* **Records for the exercise**
|---|
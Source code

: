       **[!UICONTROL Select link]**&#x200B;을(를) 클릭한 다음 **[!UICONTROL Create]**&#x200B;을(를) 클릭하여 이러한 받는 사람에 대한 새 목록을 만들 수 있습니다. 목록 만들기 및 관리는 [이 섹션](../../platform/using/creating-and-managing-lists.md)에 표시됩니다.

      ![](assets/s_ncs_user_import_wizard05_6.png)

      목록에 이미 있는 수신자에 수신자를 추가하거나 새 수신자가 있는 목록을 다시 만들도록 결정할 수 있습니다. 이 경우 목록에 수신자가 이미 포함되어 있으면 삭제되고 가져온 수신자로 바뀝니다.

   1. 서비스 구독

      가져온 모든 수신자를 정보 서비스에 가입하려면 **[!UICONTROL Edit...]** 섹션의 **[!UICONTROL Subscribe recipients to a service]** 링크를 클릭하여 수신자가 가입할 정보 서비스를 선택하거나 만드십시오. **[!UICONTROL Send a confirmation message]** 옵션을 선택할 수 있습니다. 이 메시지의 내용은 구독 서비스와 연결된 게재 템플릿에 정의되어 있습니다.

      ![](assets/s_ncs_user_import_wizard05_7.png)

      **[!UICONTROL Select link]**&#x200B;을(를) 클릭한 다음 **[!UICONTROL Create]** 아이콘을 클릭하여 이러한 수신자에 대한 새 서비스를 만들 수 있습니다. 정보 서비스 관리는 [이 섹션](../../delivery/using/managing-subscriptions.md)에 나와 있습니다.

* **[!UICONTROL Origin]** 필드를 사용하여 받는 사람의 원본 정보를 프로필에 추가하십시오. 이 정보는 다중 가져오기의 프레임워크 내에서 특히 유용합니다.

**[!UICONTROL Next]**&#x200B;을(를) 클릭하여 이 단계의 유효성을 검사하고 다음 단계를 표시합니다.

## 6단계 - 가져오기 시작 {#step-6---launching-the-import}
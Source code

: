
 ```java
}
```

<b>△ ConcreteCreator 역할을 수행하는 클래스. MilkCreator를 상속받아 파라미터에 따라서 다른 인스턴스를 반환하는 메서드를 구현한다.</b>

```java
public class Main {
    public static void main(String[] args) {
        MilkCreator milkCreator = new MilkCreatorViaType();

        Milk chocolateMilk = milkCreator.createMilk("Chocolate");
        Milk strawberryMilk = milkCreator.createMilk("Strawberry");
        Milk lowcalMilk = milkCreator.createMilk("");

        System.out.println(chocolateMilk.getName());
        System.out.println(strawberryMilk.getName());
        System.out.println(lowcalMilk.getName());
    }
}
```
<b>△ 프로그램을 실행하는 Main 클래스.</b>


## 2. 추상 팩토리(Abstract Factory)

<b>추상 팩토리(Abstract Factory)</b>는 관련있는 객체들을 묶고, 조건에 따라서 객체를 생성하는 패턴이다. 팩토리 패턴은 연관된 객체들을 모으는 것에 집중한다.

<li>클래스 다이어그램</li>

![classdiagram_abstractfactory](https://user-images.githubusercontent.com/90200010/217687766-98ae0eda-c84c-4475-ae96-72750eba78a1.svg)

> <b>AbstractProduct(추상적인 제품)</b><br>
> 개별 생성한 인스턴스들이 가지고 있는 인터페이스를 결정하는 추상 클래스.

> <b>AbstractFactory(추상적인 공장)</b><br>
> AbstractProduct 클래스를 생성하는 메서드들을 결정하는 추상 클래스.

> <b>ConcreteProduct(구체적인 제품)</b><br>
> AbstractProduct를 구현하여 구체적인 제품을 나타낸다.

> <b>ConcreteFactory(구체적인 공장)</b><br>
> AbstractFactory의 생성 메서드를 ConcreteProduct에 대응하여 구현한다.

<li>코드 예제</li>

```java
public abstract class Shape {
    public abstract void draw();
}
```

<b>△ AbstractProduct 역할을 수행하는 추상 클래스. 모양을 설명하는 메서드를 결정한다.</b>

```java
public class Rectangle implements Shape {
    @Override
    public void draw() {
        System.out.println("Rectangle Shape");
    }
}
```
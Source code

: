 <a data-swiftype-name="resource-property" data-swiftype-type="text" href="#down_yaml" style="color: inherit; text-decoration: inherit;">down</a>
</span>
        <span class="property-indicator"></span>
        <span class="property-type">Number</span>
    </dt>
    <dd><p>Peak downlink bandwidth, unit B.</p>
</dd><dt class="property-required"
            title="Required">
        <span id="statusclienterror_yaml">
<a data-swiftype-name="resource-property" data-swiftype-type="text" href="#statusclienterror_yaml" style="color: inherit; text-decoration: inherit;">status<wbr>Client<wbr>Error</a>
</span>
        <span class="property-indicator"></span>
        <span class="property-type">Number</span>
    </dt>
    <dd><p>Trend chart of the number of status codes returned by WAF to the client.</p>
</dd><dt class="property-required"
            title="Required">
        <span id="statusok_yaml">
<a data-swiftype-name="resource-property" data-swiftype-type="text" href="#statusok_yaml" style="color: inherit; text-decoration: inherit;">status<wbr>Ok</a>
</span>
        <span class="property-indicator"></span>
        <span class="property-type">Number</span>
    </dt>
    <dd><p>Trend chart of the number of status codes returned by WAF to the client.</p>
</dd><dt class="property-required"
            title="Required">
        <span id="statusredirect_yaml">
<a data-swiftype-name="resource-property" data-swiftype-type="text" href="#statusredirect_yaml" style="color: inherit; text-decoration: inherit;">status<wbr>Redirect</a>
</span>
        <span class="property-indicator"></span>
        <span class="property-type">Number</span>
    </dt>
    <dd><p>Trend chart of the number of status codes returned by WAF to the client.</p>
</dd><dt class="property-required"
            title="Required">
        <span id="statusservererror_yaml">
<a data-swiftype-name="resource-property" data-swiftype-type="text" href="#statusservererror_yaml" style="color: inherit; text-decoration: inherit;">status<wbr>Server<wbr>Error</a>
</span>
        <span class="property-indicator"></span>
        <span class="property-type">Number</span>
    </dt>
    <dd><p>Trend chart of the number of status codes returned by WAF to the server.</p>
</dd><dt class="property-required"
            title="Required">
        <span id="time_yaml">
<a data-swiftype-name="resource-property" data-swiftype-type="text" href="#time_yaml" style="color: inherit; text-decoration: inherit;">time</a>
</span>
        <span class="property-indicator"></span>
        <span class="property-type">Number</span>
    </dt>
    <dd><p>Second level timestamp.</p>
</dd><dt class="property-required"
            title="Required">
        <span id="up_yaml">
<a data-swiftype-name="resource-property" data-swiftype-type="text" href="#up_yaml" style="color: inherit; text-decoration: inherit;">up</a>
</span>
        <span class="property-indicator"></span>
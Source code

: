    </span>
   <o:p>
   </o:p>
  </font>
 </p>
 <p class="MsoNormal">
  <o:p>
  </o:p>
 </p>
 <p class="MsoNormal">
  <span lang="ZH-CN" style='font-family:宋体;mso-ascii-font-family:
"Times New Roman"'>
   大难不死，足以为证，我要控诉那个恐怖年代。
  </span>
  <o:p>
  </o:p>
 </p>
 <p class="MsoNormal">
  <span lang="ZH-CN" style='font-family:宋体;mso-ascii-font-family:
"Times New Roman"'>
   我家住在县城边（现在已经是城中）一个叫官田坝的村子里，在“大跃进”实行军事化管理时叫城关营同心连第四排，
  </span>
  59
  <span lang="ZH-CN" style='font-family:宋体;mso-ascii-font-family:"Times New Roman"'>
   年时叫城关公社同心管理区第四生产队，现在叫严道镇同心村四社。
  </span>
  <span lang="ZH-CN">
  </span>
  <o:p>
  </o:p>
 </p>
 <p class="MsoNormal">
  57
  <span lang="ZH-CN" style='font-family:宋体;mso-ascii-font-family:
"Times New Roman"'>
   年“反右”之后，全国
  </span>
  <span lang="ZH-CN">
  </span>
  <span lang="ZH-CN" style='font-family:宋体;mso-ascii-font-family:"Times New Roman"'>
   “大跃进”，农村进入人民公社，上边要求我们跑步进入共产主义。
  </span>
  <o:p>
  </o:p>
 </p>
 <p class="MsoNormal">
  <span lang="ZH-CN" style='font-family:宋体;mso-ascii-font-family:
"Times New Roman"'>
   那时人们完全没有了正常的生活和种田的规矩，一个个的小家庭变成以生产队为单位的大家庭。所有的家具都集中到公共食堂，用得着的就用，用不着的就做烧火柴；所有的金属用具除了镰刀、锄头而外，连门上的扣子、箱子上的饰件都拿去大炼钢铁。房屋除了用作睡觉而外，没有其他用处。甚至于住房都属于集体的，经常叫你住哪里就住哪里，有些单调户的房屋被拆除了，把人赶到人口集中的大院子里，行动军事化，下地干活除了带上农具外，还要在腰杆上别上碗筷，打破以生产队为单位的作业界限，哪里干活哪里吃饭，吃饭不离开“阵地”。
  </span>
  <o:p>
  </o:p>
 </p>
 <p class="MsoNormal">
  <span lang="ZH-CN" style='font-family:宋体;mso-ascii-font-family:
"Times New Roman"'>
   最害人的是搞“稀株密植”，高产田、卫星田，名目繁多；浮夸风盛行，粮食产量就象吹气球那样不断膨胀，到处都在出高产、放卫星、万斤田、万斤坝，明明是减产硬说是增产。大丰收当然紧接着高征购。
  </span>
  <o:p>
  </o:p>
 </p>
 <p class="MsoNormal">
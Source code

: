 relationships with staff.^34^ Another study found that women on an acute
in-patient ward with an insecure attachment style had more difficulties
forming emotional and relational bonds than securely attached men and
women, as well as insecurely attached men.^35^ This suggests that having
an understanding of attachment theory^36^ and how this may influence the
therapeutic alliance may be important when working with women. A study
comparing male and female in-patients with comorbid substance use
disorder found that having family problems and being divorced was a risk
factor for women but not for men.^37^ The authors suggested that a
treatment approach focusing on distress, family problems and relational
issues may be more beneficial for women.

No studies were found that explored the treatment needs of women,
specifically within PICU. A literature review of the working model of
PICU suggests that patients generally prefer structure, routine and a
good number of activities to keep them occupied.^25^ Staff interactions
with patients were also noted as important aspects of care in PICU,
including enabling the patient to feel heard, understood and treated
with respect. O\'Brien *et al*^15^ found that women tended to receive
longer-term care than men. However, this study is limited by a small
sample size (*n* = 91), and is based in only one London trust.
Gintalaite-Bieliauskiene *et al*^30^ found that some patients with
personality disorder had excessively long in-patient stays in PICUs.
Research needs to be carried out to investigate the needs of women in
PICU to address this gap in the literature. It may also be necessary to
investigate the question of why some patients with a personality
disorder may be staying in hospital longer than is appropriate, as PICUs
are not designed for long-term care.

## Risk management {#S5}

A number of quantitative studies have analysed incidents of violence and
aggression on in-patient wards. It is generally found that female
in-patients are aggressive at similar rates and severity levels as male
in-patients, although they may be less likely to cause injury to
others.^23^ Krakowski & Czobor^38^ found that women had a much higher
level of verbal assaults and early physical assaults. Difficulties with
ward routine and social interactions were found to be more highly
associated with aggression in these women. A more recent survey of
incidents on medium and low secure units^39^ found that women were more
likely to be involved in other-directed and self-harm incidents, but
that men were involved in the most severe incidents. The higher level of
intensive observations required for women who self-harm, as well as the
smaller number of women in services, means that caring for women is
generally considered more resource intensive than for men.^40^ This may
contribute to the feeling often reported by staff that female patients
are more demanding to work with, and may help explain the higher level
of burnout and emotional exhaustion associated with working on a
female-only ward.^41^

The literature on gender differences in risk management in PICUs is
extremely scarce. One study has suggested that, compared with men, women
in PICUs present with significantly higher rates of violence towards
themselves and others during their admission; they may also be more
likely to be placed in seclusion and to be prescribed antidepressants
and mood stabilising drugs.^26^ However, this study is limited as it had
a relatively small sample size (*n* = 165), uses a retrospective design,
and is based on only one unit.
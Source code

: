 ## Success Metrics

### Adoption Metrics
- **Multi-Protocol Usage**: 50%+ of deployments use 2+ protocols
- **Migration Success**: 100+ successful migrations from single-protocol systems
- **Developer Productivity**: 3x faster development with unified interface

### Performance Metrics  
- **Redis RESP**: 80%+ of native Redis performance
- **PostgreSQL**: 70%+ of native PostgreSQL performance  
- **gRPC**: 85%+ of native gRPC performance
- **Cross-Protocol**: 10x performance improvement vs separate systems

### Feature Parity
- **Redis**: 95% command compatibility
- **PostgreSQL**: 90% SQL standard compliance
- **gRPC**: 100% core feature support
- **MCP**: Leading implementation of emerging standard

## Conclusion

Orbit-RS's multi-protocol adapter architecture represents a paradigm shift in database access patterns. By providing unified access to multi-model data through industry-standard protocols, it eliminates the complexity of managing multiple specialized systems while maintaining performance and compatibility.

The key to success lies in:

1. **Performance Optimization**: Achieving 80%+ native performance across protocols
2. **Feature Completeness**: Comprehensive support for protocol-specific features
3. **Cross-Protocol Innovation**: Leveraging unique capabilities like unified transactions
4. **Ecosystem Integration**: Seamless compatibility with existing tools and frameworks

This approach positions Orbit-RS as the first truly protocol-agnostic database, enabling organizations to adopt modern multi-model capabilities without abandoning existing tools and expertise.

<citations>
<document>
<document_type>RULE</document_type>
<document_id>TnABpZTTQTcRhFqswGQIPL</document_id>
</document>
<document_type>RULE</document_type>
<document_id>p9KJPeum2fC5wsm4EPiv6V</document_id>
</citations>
|---|
* **The task**
Print the line that contains "- **gRPC**: 100% core feature support" and each line after it up to the end of the listing, exactly as written.

* **Output for this task**
- **gRPC**: 100% core feature support
- **MCP**: Leading implementation of emerging standard

## Conclusion

Orbit-RS's multi-protocol adapter architecture represents a paradigm shift in database access patterns. By providing unified access to multi-model data through industry-standard protocols, it eliminates the complexity of managing multiple specialized systems while maintaining performance and compatibility.

The key to success lies in:

1. **Performance Optimization**: Achieving 80%+ native performance across protocols
2. **Feature Completeness**: Comprehensive support for protocol-specific features
3. **Cross-Protocol Innovation**: Leveraging unique capabilities like unified transactions
4. **Ecosystem Integration**: Seamless compatibility with existing tools and frameworks

This approach positions Orbit-RS as the first truly protocol-agnostic database, enabling organizations to adopt modern multi-model capabilities without abandoning existing tools and expertise.

<citations>
<document>
<document_type>RULE</document_type>
<document_id>TnABpZTTQTcRhFqswGQIPL</document_id>
</document>
<document_type>RULE</document_type>
<document_id>p9KJPeum2fC5wsm4EPiv6V</document_id>
</citations>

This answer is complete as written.